Start of DATA RECORDS
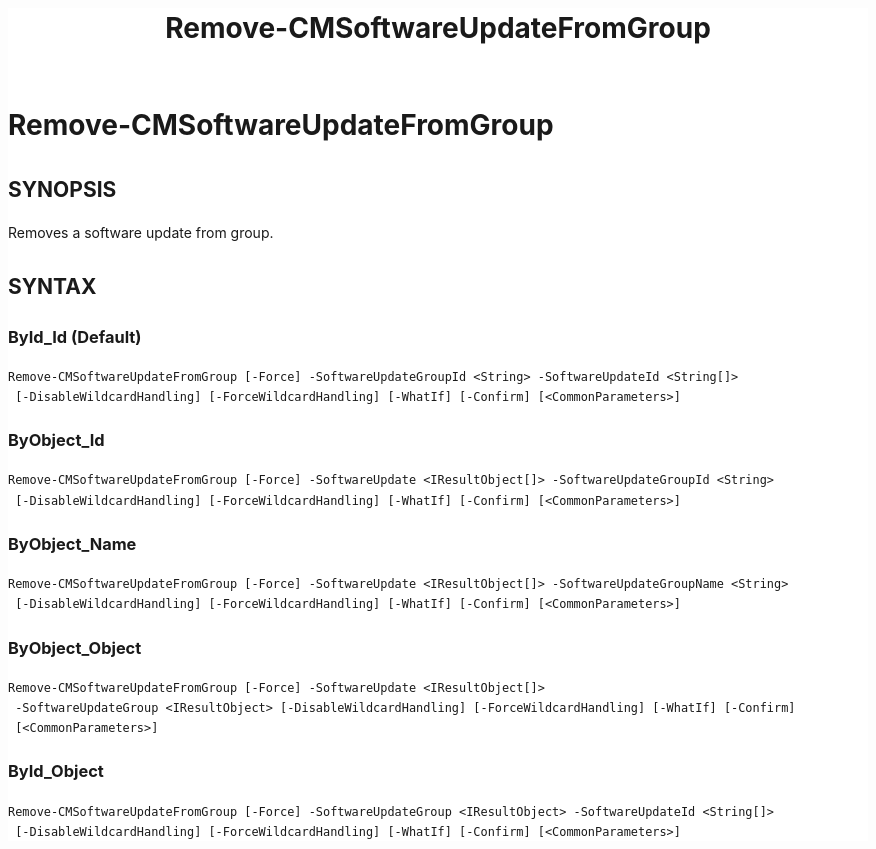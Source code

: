 ﻿---
description: Removes a software update from group.
external help file: AdminUI.PS.Sum.dll-Help.xml
Module Name: ConfigurationManager
ms.date: 05/07/2019
schema: 2.0.0
title: Remove-CMSoftwareUpdateFromGroup
---

# Remove-CMSoftwareUpdateFromGroup

## SYNOPSIS
Removes a software update from group.

## SYNTAX

### ById_Id (Default)
```
Remove-CMSoftwareUpdateFromGroup [-Force] -SoftwareUpdateGroupId <String> -SoftwareUpdateId <String[]>
 [-DisableWildcardHandling] [-ForceWildcardHandling] [-WhatIf] [-Confirm] [<CommonParameters>]
```

### ByObject_Id
```
Remove-CMSoftwareUpdateFromGroup [-Force] -SoftwareUpdate <IResultObject[]> -SoftwareUpdateGroupId <String>
 [-DisableWildcardHandling] [-ForceWildcardHandling] [-WhatIf] [-Confirm] [<CommonParameters>]
```

### ByObject_Name
```
Remove-CMSoftwareUpdateFromGroup [-Force] -SoftwareUpdate <IResultObject[]> -SoftwareUpdateGroupName <String>
 [-DisableWildcardHandling] [-ForceWildcardHandling] [-WhatIf] [-Confirm] [<CommonParameters>]
```

### ByObject_Object
```
Remove-CMSoftwareUpdateFromGroup [-Force] -SoftwareUpdate <IResultObject[]>
 -SoftwareUpdateGroup <IResultObject> [-DisableWildcardHandling] [-ForceWildcardHandling] [-WhatIf] [-Confirm]
 [<CommonParameters>]
```

### ById_Object
```
Remove-CMSoftwareUpdateFromGroup [-Force] -SoftwareUpdateGroup <IResultObject> -SoftwareUpdateId <String[]>
 [-DisableWildcardHandling] [-ForceWildcardHandling] [-WhatIf] [-Confirm] [<CommonParameters>]
```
End of DATA RECORDS
REQUIREMENT —
Find the lines above that contain the word "SoftwareUpdateGroupId" and copy each one.

ANSWER BOX —
Remove-CMSoftwareUpdateFromGroup [-Force] -SoftwareUpdateGroupId <String> -SoftwareUpdateId <String[]>
Remove-CMSoftwareUpdateFromGroup [-Force] -SoftwareUpdate <IResultObject[]> -SoftwareUpdateGroupId <String>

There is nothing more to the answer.